Having a problem. If I take a 200 px square duplicate it and snap it to the side, select both squares, it becomes 398 px wide. Yes I have a 2 px line. When I paste that width to the next square I get a 396.020 square. Yours appear to be the size of the first 2 which would be 398. I am getting the exact same results on .92 in Windows and 1.0 beta 2 on Mac. Can you tell me what I might be doing wrong? Thanks for your great work.

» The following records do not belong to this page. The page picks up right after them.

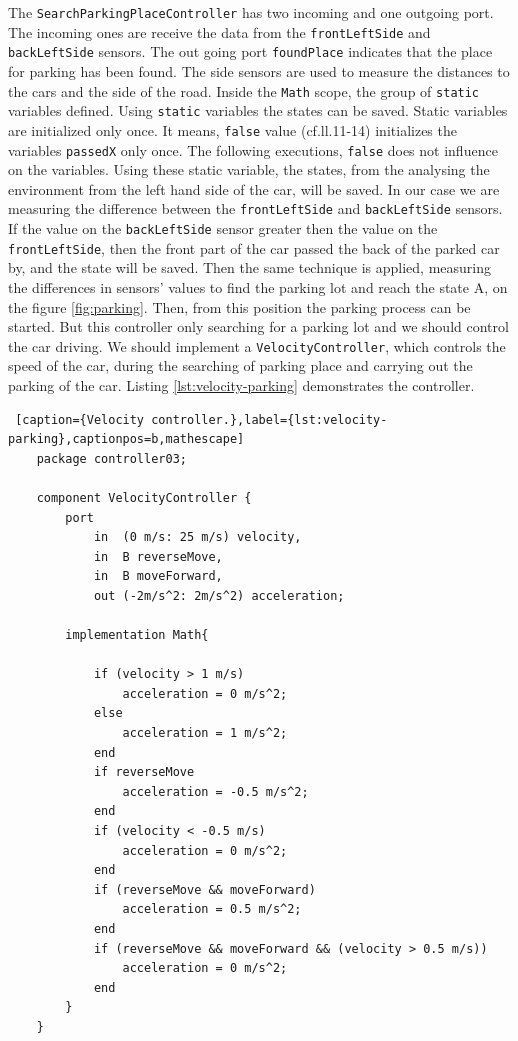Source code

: The \texttt{SearchParkingPlaceController} has two incoming and one outgoing port. The incoming ones are receive the data from the \texttt{frontLeftSide} and \texttt{backLeftSide} sensors. The out going port \texttt{foundPlace} indicates that the place for parking has been found. The side sensors are used to measure the distances to the cars and the side of the road. Inside the \texttt{Math} scope, the group of \texttt{static} variables defined. Using \texttt{static} variables the states can be saved. Static variables are initialized only once. It means, \texttt{false} value (cf.ll.11-14) initializes the variables \texttt{passedX} only once. The following executions, \texttt{false} does not influence on the variables. Using these static variable, the states, from the analysing the environment from the left hand side of the car, will be saved. In our case we are measuring the difference between the \texttt{frontLeftSide} and \texttt{backLeftSide} sensors. If the value on the \texttt{backLeftSide} sensor greater then the value on the \texttt{frontLeftSide}, then the front part of the car passed the back of the parked car by, and the state will be saved. Then the same technique is applied, measuring the differences in sensors' values to find the parking lot and reach the state A, on the figure \ref{fig:parking}. Then, from this position the parking process can be started. But this controller only searching for a parking lot and we should control the car driving. We should implement a \texttt{VelocityController}, which controls the speed of the car, during the searching of parking place and carrying out the parking of the car. Listing \ref{lst:velocity-parking} demonstrates the controller. 
\bigskip
\begin{lstlisting} [caption={Velocity controller.},label={lst:velocity-parking},captionpos=b,mathescape]
    package controller03;

    component VelocityController {
        port                                    
            in  (0 m/s: 25 m/s) velocity,
            in  B reverseMove,
            in  B moveForward,
            out (-2m/s^2: 2m/s^2) acceleration; 
    
        implementation Math{                    
    
            if (velocity > 1 m/s)
                acceleration = 0 m/s^2;
            else
                acceleration = 1 m/s^2;
            end
            if reverseMove
                acceleration = -0.5 m/s^2;
            end
            if (velocity < -0.5 m/s)
                acceleration = 0 m/s^2;
            end
            if (reverseMove && moveForward)
                acceleration = 0.5 m/s^2;
            end
            if (reverseMove && moveForward && (velocity > 0.5 m/s))
                acceleration = 0 m/s^2;
            end
        }
    }
\end{lstlisting}
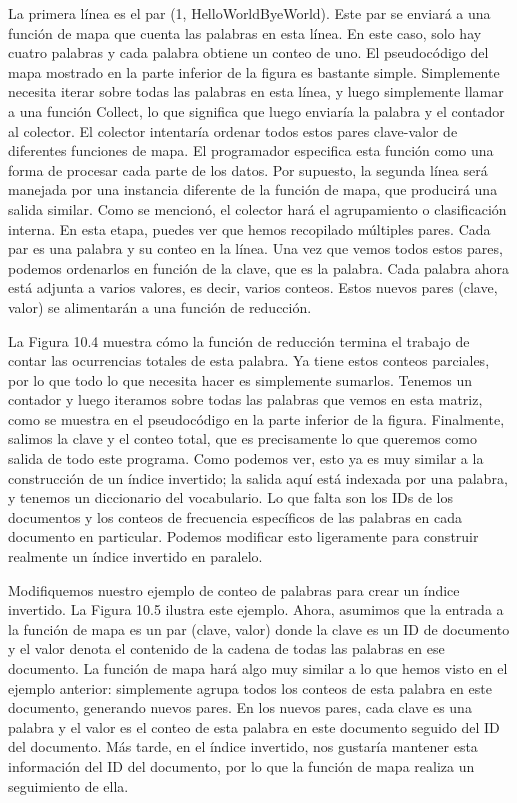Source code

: La primera línea es el par (1, HelloWorldByeWorld). Este par se enviará a una función de mapa que cuenta las palabras en esta línea. En este caso, solo hay cuatro palabras y cada palabra obtiene un conteo de uno. El pseudocódigo del mapa mostrado en la parte inferior de la figura es bastante simple. Simplemente necesita iterar sobre todas las palabras en esta línea, y luego simplemente llamar a una función Collect, lo que significa que luego enviaría la palabra y el contador al colector. El colector intentaría ordenar todos estos pares clave-valor de diferentes funciones de mapa. El programador especifica esta función como una forma de procesar cada parte de los datos. Por supuesto, la segunda línea será manejada por una instancia diferente de la función de mapa, que producirá una salida similar. Como se mencionó, el colector hará el agrupamiento o clasificación interna. En esta etapa, puedes ver que hemos recopilado múltiples pares. Cada par es una palabra y su conteo en la línea. Una vez que vemos todos estos pares, podemos ordenarlos en función de la clave, que es la palabra. Cada palabra ahora está adjunta a varios valores, es decir, varios conteos. Estos nuevos pares (clave, valor) se alimentarán a una función de reducción.

La Figura 10.4 muestra cómo la función de reducción termina el trabajo de contar las ocurrencias totales de esta palabra. Ya tiene estos conteos parciales, por lo que todo lo que necesita hacer es simplemente sumarlos. Tenemos un contador y luego iteramos sobre todas las palabras que vemos en esta matriz, como se muestra en el pseudocódigo en la parte inferior de la figura. Finalmente, salimos la clave y el conteo total, que es precisamente lo que queremos como salida de todo este programa. Como podemos ver, esto ya es muy similar a la construcción de un índice invertido; la salida aquí está indexada por una palabra, y tenemos un diccionario del vocabulario. Lo que falta son los IDs de los documentos y los conteos de frecuencia específicos de las palabras en cada documento en particular. Podemos modificar esto ligeramente para construir realmente un índice invertido en paralelo.

Modifiquemos nuestro ejemplo de conteo de palabras para crear un índice invertido. La Figura 10.5 ilustra este ejemplo. Ahora, asumimos que la entrada a la función de mapa es un par (clave, valor) donde la clave es un ID de documento y el valor denota el contenido de la cadena de todas las palabras en ese documento. La función de mapa hará algo muy similar a lo que hemos visto en el ejemplo anterior: simplemente agrupa todos los conteos de esta palabra en este documento, generando nuevos pares. En los nuevos pares, cada clave es una palabra y el valor es el conteo de esta palabra en este documento seguido del ID del documento. Más tarde, en el índice invertido, nos gustaría mantener esta información del ID del documento, por lo que la función de mapa realiza un seguimiento de ella.

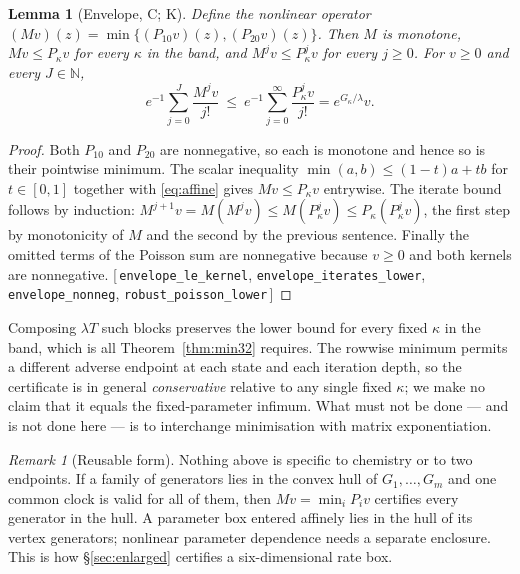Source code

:\documentclass[11pt]{article}
\theoremstyle{plain}
\newtheorem{lemma}[theorem]{Lemma}
\theoremstyle{definition}
\theoremstyle{remark}
\newtheorem{remark}[theorem]{Remark}
\newcommand{\N}{\mathbb{N}}
\newcommand{\leanref}[1]{{\normalfont\sffamily\footnotesize[\,#1\,]}}
\begin{document}
\begin{lemma}[Envelope, C; K]\label{lem:envelope}
Define the nonlinear operator $(Mv)(z)=\min\{(P_{10}v)(z),(P_{20}v)(z)\}$.
Then $M$ is monotone, $Mv\le P_\kappa v$ for every $\kappa$ in the band, and
$M^{j}v\le P_\kappa^{j}v$ for every $j\ge0$. For $v\ge0$ and every
$J\in\N$,
\begin{equation}\label{eq:poisson}
e^{-1}\sum_{j=0}^{J}\frac{M^{j}v}{j!}\ \le\
e^{-1}\sum_{j=0}^{\infty}\frac{P_\kappa^{j}v}{j!}=e^{G_\kappa/\lambda}v .
\end{equation}
\end{lemma}

\begin{proof}
Both $P_{10}$ and $P_{20}$ are nonnegative, so each is monotone and hence so
is their pointwise minimum. The scalar inequality
$\min(a,b)\le(1-t)a+tb$ for $t\in[0,1]$ together with \eqref{eq:affine} gives
$Mv\le P_\kappa v$ entrywise. The iterate bound follows by induction:
$M^{j+1}v=M(M^{j}v)\le M(P_\kappa^{j}v)\le P_\kappa(P_\kappa^{j}v)$, the first
step by monotonicity of $M$ and the second by the previous sentence. Finally
the omitted terms of the Poisson sum are nonnegative because $v\ge0$ and both
kernels are nonnegative. \leanref{\texttt{envelope\_le\_kernel},
\texttt{envelope\_iterates\_lower}, \texttt{envelope\_nonneg},
\texttt{robust\_poisson\_lower}}
\end{proof}

Composing $\lambda T$ such blocks preserves the lower bound for every fixed
$\kappa$ in the band, which is all Theorem~\ref{thm:min32} requires. The
rowwise minimum permits a different adverse endpoint at each state and each
iteration depth, so the certificate is in general \emph{conservative} relative
to any single fixed $\kappa$; we make no claim that it equals the
fixed-parameter infimum. What must not be done --- and is not done here --- is
to interchange minimisation with matrix exponentiation.

\begin{remark}[Reusable form]
Nothing above is specific to chemistry or to two endpoints. If a family of
generators lies in the convex hull of $G_1,\dots,G_m$ and one common clock is
valid for all of them, then $Mv=\min_i P_iv$ certifies every generator in the
hull. A parameter box entered affinely lies in the hull of its vertex
generators; nonlinear parameter dependence needs a separate enclosure. This is
how \S\ref{sec:enlarged} certifies a six-dimensional rate box.
\end{remark}
\end{document}
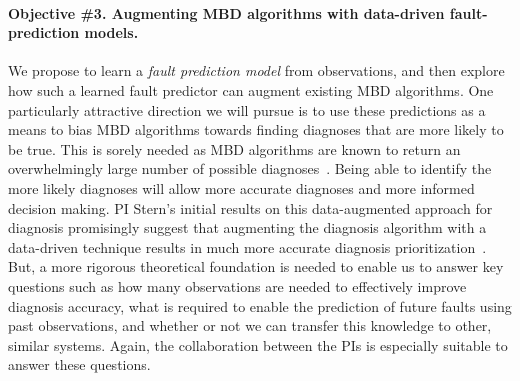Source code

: \documentclass[12pt]{article}
\newcommand{\note}[1]{\textbf{\textit{#1}}}
\begin{document}
\vspace{-0.35cm}
\paragraph{Objective \#3. Augmenting MBD algorithms with data-driven fault-prediction models.} 
We propose to learn a {\em fault prediction model} from observations, and then explore how such a learned fault predictor can augment existing MBD algorithms. 
One particularly attractive direction we will pursue is to use these predictions as a means to bias MBD algorithms towards finding diagnoses that are more likely to be true. This is sorely needed as MBD algorithms are known to return an overwhelmingly large number of possible diagnoses~\cite{stern2015many}. Being able to identify the more likely diagnoses will allow more accurate diagnoses and more informed decision making. PI Stern's initial results on this data-augmented approach for diagnosis promisingly suggest that augmenting the diagnosis algorithm with a data-driven technique results in much more accurate diagnosis prioritization~\cite{elmishali2016dataAugmented}. But, a more rigorous theoretical foundation is needed to enable us to answer key questions such as how many observations are needed to effectively improve diagnosis accuracy, what is required to enable the prediction of future faults using past observations, and whether or not we can transfer this knowledge to other, similar systems. Again, the collaboration between the PIs is especially suitable to answer these questions. 




\end{document}
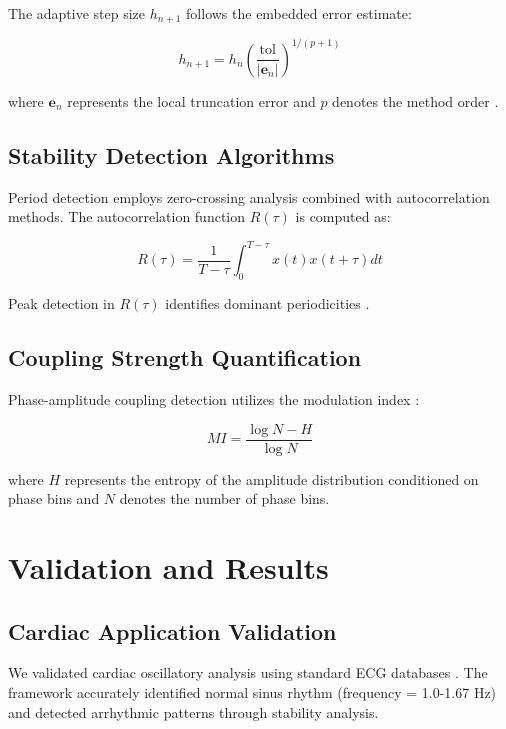 \documentclass[twocolumn]{article}
\begin{document}
The adaptive step size $h_{n+1}$ follows the embedded error estimate:

\begin{equation}
h_{n+1} = h_n \left(\frac{\text{tol}}{|\mathbf{e}_n|}\right)^{1/(p+1)}
\label{eq:adaptive_step}
\end{equation}

where $\mathbf{e}_n$ represents the local truncation error and $p$ denotes the method order \citep{hairer1993solving}.

\subsection{Stability Detection Algorithms}

Period detection employs zero-crossing analysis combined with autocorrelation methods. The autocorrelation function $R(\tau)$ is computed as:

\begin{equation}
R(\tau) = \frac{1}{T-\tau} \int_0^{T-\tau} x(t)x(t+\tau) dt
\label{eq:autocorr}
\end{equation}

Peak detection in $R(\tau)$ identifies dominant periodicities \citep{bendat2010random}.

\subsection{Coupling Strength Quantification}

Phase-amplitude coupling detection utilizes the modulation index \citep{tort2010measuring}:

\begin{equation}
MI = \frac{\log N - H}{\log N}
\label{eq:modulation_index}
\end{equation}

where $H$ represents the entropy of the amplitude distribution conditioned on phase bins and $N$ denotes the number of phase bins.

\section{Validation and Results}

\subsection{Cardiac Application Validation}

We validated cardiac oscillatory analysis using standard ECG databases \citep{goldberger2000physiobank}. The framework accurately identified normal sinus rhythm (frequency = 1.0-1.67 Hz) and detected arrhythmic patterns through stability analysis.
\end{document}

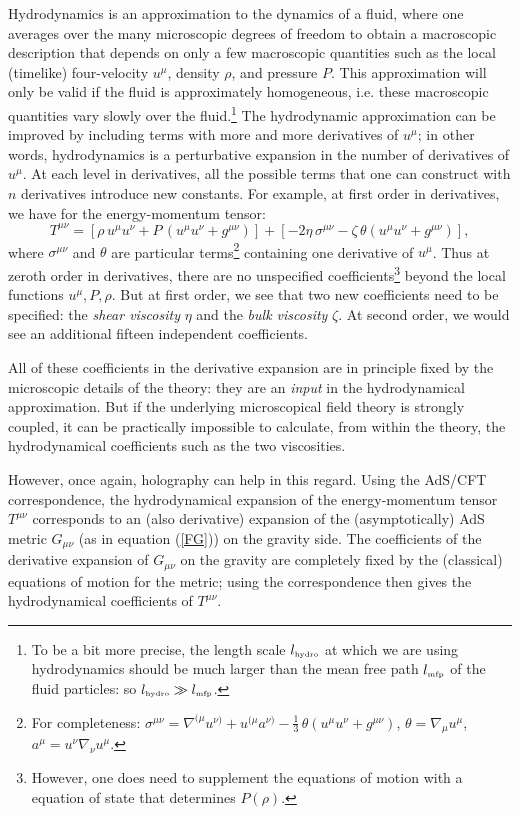 \documentclass[12pt]{article}
\def\be{\begin{equation}}
\def\ee{\end{equation}}
\renewcommand{\^}[1]{\hat{#1}}
\newcommand{\tn}[1]{\mbox{\tiny #1}}
\begin{document}
Hydrodynamics is an approximation to the dynamics of a fluid, where one averages over the many microscopic degrees of freedom to obtain a macroscopic description that depends on only a few macroscopic quantities such as the local (timelike) four-velocity $u^{\mu}$, density $\rho$, and pressure $P$. This approximation will only be valid if the fluid is approximately homogeneous, i.e. these macroscopic quantities vary slowly over the fluid.\footnote{To be a bit more precise, the length scale $l_{\tn{hydro}}$ at which we are using hydrodynamics should be much
larger than the mean free path $l_{\tn{mfp}}$ of the fluid particles: so $l_{\tn{hydro}}\gg l_{\tn{mfp}}$.} The hydrodynamic approximation can be improved by including terms with more and more derivatives of $u^{\mu}$; in other words, hydrodynamics is a perturbative expansion in the number of derivatives of $u^{\mu}$. At each level in derivatives, all the possible terms that one can construct with $n$ derivatives introduce new constants. For example, at first order in derivatives, we have for the energy-momentum tensor:
\be 
T^{\mu\nu} = \left[\rho\, u^{\mu} u^{\nu} + P\, (u^{\mu}u^{\nu} + g^{\mu\nu})\right] +\left[ -2\eta\, \sigma^{\mu\nu} - \zeta\, \theta (u^{\mu}u^{\nu}+g^{\mu\nu})\right]    ,
\ee
where $\sigma^{\mu\nu}$ and $\theta$ are particular terms\footnote{For completeness: $\sigma^{\mu\nu} = \nabla^{(\mu}u^{\nu)} + u^{(\mu}a^{\nu)} - \frac13\, \theta(u^{\mu}u^{\nu}+g^{\mu\nu})$,  $\theta = \nabla_{\mu} u^{\mu}$, $ a^{\mu} = u^{\nu}\nabla_{\nu} u^{\mu}.$} containing one derivative of $u^{\mu}$. Thus at zeroth order in derivatives, there are no unspecified coefficients\footnote{However, one does need to supplement the equations of motion with a equation of state that determines $P(\rho)$.} beyond the local functions $u^{\mu}, P, \rho$. But at first order, we see that two new coefficients need to be specified: the \emph{shear viscosity} $\eta$ and the \emph{bulk viscosity} $\zeta$. At second order, we would see an additional fifteen independent coefficients. 

All of these coefficients in the derivative expansion are in principle fixed by the microscopic details of the theory: they are an \emph{input} in the hydrodynamical approximation. But if the underlying microscopical field theory is strongly coupled, it can be practically impossible to calculate, from within the theory, the hydrodynamical coefficients such as the two viscosities. 

However, once again, holography can help in this regard. Using the AdS/CFT correspondence, the hydrodynamical expansion of the energy-momentum tensor $T^{\mu\nu}$ corresponds to an (also derivative) expansion of the (asymptotically) AdS metric $G_{\mu\nu}$ (as in equation (\ref{FG})) on the gravity side. The coefficients of the derivative expansion of $G_{\mu\nu}$ on the gravity are completely fixed by the (classical) equations of motion for the metric; using the correspondence then gives the hydrodynamical coefficients of $T^{\mu\nu}$.
\end{document}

So this is 6 months old when I write this, and I should hope you figured out your problem by now, but I'm going to comment for anyone else that swings by. The sizing dialog includes the size of the stroke, so if you just enter a number on a shape with a stroke it will inset it by half the stroke width on each side. However, if you snap two shapes together they meet up right at the nodes that make up the shape, meaning in the middle of the stroke not the edge. I don't know if I'd call this a bug, more of a quirk, but if you want to be super accurate just color the shapes in and turn the strokes off, then you can size them perfectly and the nodes will be right on the lines where you intend them.
Wow! two days ago I was trying to look up for an Inkscape tutorial about Golden Ratio and I was even wondering if you do apply the concept in your previous tutorials. THANK YOU SO MUCH. I'm very surprised by this tutorial. :)
Hey I finally figure it out how to make a decent logo on Inkscape but now my problem is how or more can I upload it like on YT and put my logo I created? Because I've tried to upload but it always says that it can't upload this.
The one with the circles would be great for either a graphic design logo or one for some kind of mathematical/scientific one because of the resemblance to DaVinci’s or really any Renaissance polymath’s art.
It was very difficult for me to take Apart different parts of the circle, I was disappointed by Inkscape that it has no shade builder tool as Illustrator has, but after your video, my problem is solved... thumbs up to Inkscape... thank u very much.
Amazing work...I wonder why it's called Golden Ratio? I've seen lots of videos about this and all seem hard, I definitely agree that this works best when you have an idea about the object to be drawn. Thank you Nick.
Lost me at paste size and height. I don't know what you're doing here, I can't use the same application. I'm banging my head against the desk trying to understand this
After he drew a box to select all of the objects. He used Ctrl + C keyboard shortcut to copy the dimensional values of ALL the selected objects (added together). And when he pasted the height value Inkscape used the combined numeric pixel value of all the previously selected objects to adjust the height of the new object.
Thanks for the tutorial. I have installed the latest Inkscape and GIMP and enjoyed the tutorial and made the same logo. I have developed self confidence in logo designing. I find Inkscape and GIMP. more exciting with new features than photoshop. However, there is more to discover in these softwares.